2019年のMGCでは23位に終わった佐藤悠基(当時日清食品グループ)

 箱根駅伝に4年連続で出走し、うち3回は区間新という強さを見せた佐藤悠基。東海大時代から、その行く先が注目されていたが、決めたのは日清食品グループだった。

「僕が実業団を選ぶ際に何を重視したのかというと、レベルの高い練習相手、強いチームメイトがいることでした。東海大では3年までは先輩で伊達(秀晃。元中国電力)さんという強い練習相手がいたのですが、4年時は練習相手がいなくてハードな練習をする時に、ひとりでやるのがキツかったんです。もっと上のレベルにいくにはレベルの高い選手と集団で練習をしたほうがいい。
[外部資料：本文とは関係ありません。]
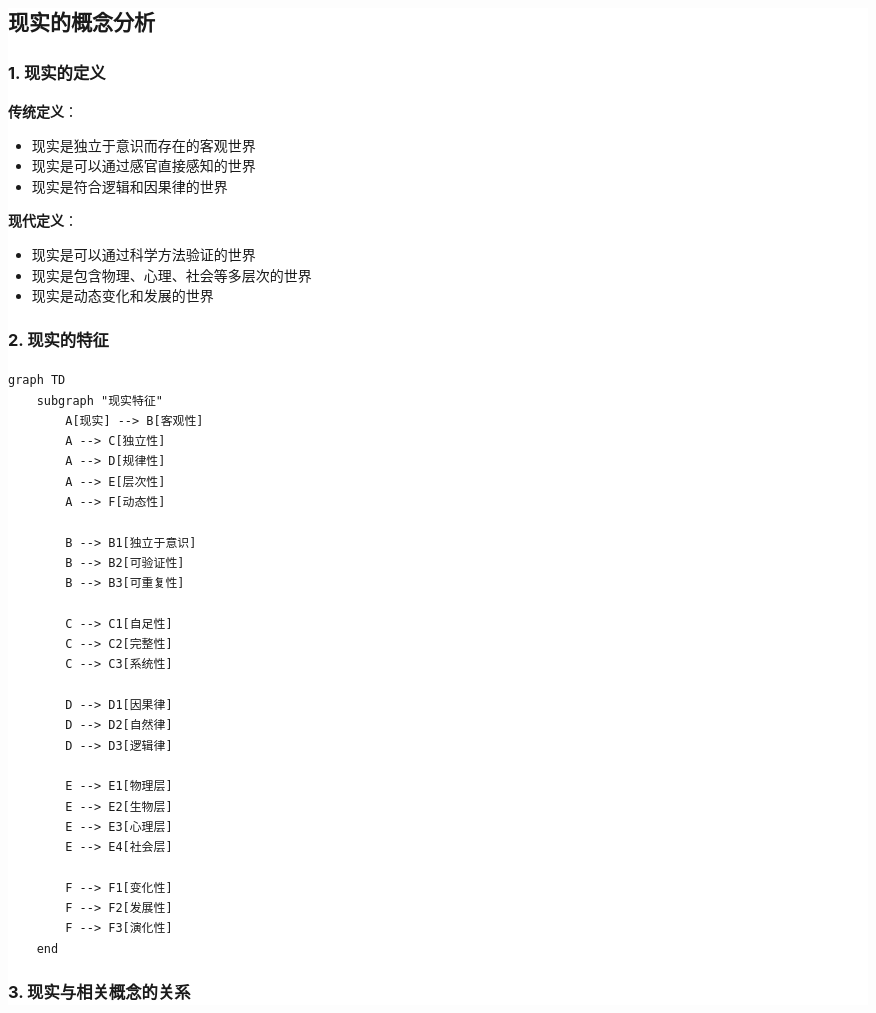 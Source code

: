## 现实的概念分析

### 1. 现实的定义

**传统定义**：

- 现实是独立于意识而存在的客观世界
- 现实是可以通过感官直接感知的世界
- 现实是符合逻辑和因果律的世界

**现代定义**：

- 现实是可以通过科学方法验证的世界
- 现实是包含物理、心理、社会等多层次的世界
- 现实是动态变化和发展的世界

### 2. 现实的特征

```mermaid
graph TD
    subgraph "现实特征"
        A[现实] --> B[客观性]
        A --> C[独立性]
        A --> D[规律性]
        A --> E[层次性]
        A --> F[动态性]
        
        B --> B1[独立于意识]
        B --> B2[可验证性]
        B --> B3[可重复性]
        
        C --> C1[自足性]
        C --> C2[完整性]
        C --> C3[系统性]
        
        D --> D1[因果律]
        D --> D2[自然律]
        D --> D3[逻辑律]
        
        E --> E1[物理层]
        E --> E2[生物层]
        E --> E3[心理层]
        E --> E4[社会层]
        
        F --> F1[变化性]
        F --> F2[发展性]
        F --> F3[演化性]
    end
```

### 3. 现实与相关概念的关系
そう思っていたので日清ほぼ一択でした」

 09年入社時の日清食品グループには、学生時代は四天王のひとりと言われた北村聡(日体大・現日立女子監督)、同期では小野裕幸(順大・現前橋育英高監督)らがおり、質の高い選手が集まっていた。

 その頃、マラソンはまったく考えていなかったという。佐藤が初マラソンに挑戦するのは、それから4年後の2013年になる。マラソンを走るきっかけになったのは、何だったのだろうか。

「ロンドン五輪に出た時(5000mと10000m)、男子マラソンを間近で応援していたんです。その時、現地での応援がすごく熱かったですし、走っている選手を見て、カッコいいなと思ったんです。自分もこういう場でやってみたいと純粋に思えたし、自分の心がそう動いているということは、モチベーションがあるということ。それじゃあやってみようと思い、マラソンを始めました」

 初マラソンとなった13年の東京マラソンは2時間16分31秒だった。この時は、タイムを追うよりも別の狙いがあった。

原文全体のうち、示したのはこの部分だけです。